Param	Default	Description
`text_fn`	`lambda s,p,o: f"{s} {p} {o}"`	Serializes each triple to the string that gets embedded
`where`	None	SQL fragment on `(s, p, o_id)` to embed a subset — e.g. `"p = 'associated_with'"`
`force`	False	Re-embed edges already in `kg_EdgeEmbeddings`
`batch_size`	500	Edges per batch; commits after each batch

Returns {"embedded": int, "skipped": int, "errors": int, "total": int}. Restores the original embedder in a finally block.

edge_vector_search(query_embedding, top_k=10, score_threshold=None) -> list[dict]
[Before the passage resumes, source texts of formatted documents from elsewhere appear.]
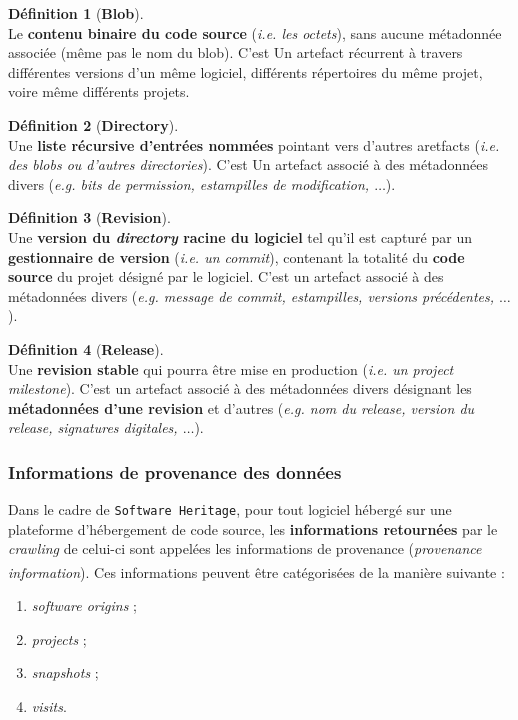 \documentclass[12pt,a4paper]{report}
\theoremstyle{definition}
\newtheorem*{definition}{Définition}
\begin{document}
\begin{definition}[\textbf{Blob}]\mbox{}\\
Le \textbf{contenu binaire du code source} (\textit{i.e. les octets}), sans aucune métadonnée associée (même pas le nom du blob). C'est Un artefact récurrent à travers différentes versions d'un même logiciel, différents répertoires du même projet, voire même différents projets.
\end{definition}

\begin{definition}[\textbf{Directory}]\mbox{}\\
Une \textbf{liste récursive d'entrées nommées} pointant vers d'autres aretfacts (\textit{i.e. des blobs ou d'autres directories}). C'est Un artefact associé à des métadonnées divers (\textit{e.g. bits de permission, estampilles de modification, $\dots$}).
\end{definition}

\begin{definition}[\textbf{Revision}]\mbox{}\\
Une \textbf{version du \textit{directory} racine du logiciel} tel qu'il est capturé par un \textbf{gestionnaire de version} (\textit{i.e. un commit}), contenant la totalité du \textbf{code source} du projet désigné par le logiciel. C'est un artefact associé à des métadonnées divers (\textit{e.g. message de commit, estampilles, versions précédentes, $\dots$}).
\end{definition}

\begin{definition}[\textbf{Release}]\mbox{}\\
Une \textbf{revision stable} qui pourra être mise en production (\textit{i.e. un project milestone}). C'est un artefact associé à des métadonnées divers désignant les \textbf{métadonnées d'une revision} et d'autres (\textit{e.g. nom du release, version du release, signatures digitales, $\dots$}).
\end{definition}

\subsubsection{Informations de provenance des données}
Dans le cadre de \texttt{Software Heritage}, pour tout logiciel hébergé sur une plateforme d'hébergement de code source, les \textbf{informations retournées} par le \textit{crawling} de celui-ci sont appelées les informations de provenance (\textit{provenance information})\textsuperscript{\citep{dicosmoWhyAndHow}}. Ces informations peuvent être catégorisées de la manière suivante :
\begin{enumerate}
	\item \textit{software origins} ;
	\item \textit{projects} ;
	\item \textit{snapshots} ;
	\item \textit{visits}.
\end{enumerate}
\end{document}
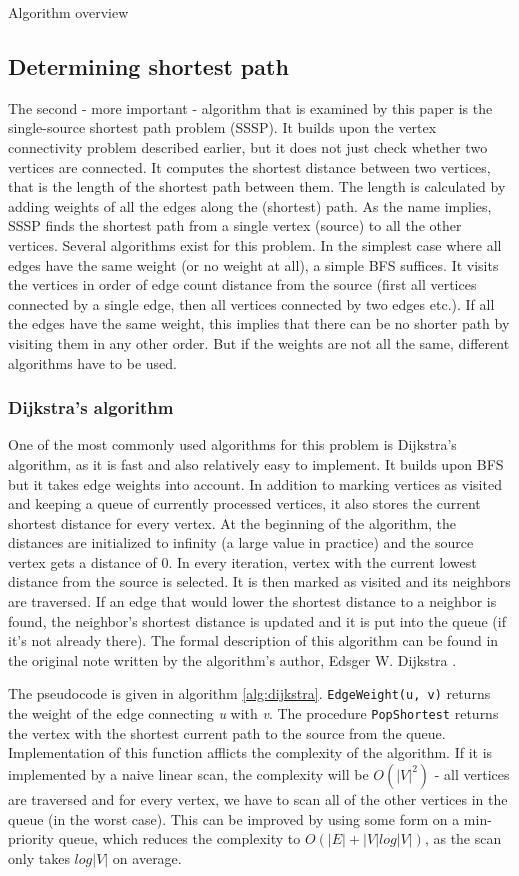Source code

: \documentclass[a4paper,12pt,notitlepage,oneside]{article}
\begin{document}
\begin{section}{Algorithm overview}
\subsection{Determining shortest path}
The second - more important - algorithm that is examined by this paper is  the single-source shortest path problem (SSSP). It builds upon the vertex
connectivity problem described earlier, but it does not just check whether two vertices are connected. It computes the shortest distance between two vertices,
that is the length of the shortest path between them. The length is calculated by adding weights of all the edges along the (shortest) path.
As the name implies, SSSP finds the shortest path from a single vertex (source) to all the other vertices. Several algorithms exist for this problem.
In the simplest case where all edges have the same weight (or no weight at all), a simple BFS suffices. It visits the vertices in order of edge count distance
from the source (first all vertices connected by a single edge, then all vertices connected by two edges etc.). If all the edges have the same weight, this implies
that there can be no shorter path by visiting them in any other order. But if the weights are not all the same, different algorithms have to be used.

\subsubsection{Dijkstra's algorithm}
One of the most commonly used algorithms for this problem is Dijkstra's algorithm, as it is fast and also relatively easy to implement.
It builds upon BFS but it takes edge weights into account. In addition to marking vertices as visited and keeping a queue of currently processed vertices,
it also stores the current shortest distance for every vertex. At the beginning of the algorithm, the distances are initialized to infinity
(a large value in practice) and the source vertex gets a distance of 0. In every iteration, vertex with the current lowest distance from the source is selected.
It is then marked as visited and its neighbors are traversed. If an edge that would lower the shortest distance to a neighbor is found, the neighbor's shortest
distance is updated and it is put into the queue (if it's not already there). The formal description of this algorithm can be found in the original note
written by the algorithm's author, Edsger W. Dijkstra \cite{dijkstra}.

The pseudocode is given in algorithm \ref{alg:dijkstra}. \texttt{EdgeWeight(u, v)} returns the weight of the edge connecting \textit{u} with \textit{v}.
The procedure \texttt{PopShortest} returns the vertex with the shortest current path to the source from the queue. Implementation of this function afflicts
the complexity of the algorithm. If it is implemented by a naive linear scan, the complexity will be \(O(|V|^2)\) - all vertices are traversed and for every vertex,
we have to scan all of the other vertices in the queue (in the worst case). This can be improved by using some form on a min-priority queue, which reduces the
complexity to \(O(|E| + |V| log |V|)\), as the scan only takes \(log |V|\) on average.


\end{section}
\end{document}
Returns [{"s": str, "p": str, "o_id": str, "score": float}, ...] sorted descending by cosine similarity. The kg_EdgeEmbeddings table (VECTOR(DOUBLE, {dim}), composite PK on (s, p, o_id)) is included in save_snapshot() / restore_snapshot() — edge embeddings survive a snapshot round-trip without re-embedding.

PLAID Multi-Vector Search

# Build: Python K-means + ObjectScript inverted index
engine.plaid_build("colbert_idx", docs)  # docs = [{"id": "x", "tokens": [[f1,...], ...]}, ...]

# Search: single server-side call, pure $vectorop
results = engine.plaid_search("colbert_idx", query_tokens, k=10)
# [{"id": "doc_3", "score": 0.94}, ...]

Weighted Shortest Path (Dijkstra)

Finds the minimum-cost path between two nodes using Dijkstra's algorithm. Unlike shortestPath() which minimizes hops, this minimizes the sum of edge weights.

Edge weights come from the numeric value stored in ^KG("out",0,s,p,o) — set automatically when you call create_edge or WriteAdjacency with a weight parameter.

# Store weighted edges
engine.create_node("svc:auth")
engine.create_node("svc:db")
iris_obj = engine._iris_obj()
iris_obj.classMethodVoid("Graph.KG.EdgeScan", "WriteAdjacency",
    "svc:auth", "CALLS", "svc:db", "5.2")  # weight=5.2ms latency

iris_obj.classMethodVoid("Graph.KG.EdgeScan", "WriteAdjacency",
    "svc:auth", "CALLS", "svc:cache", "0.3")
iris_obj.classMethodVoid("Graph.KG.EdgeScan", "WriteAdjacency",
    "svc:cache", "CALLS", "svc:db", "0.8")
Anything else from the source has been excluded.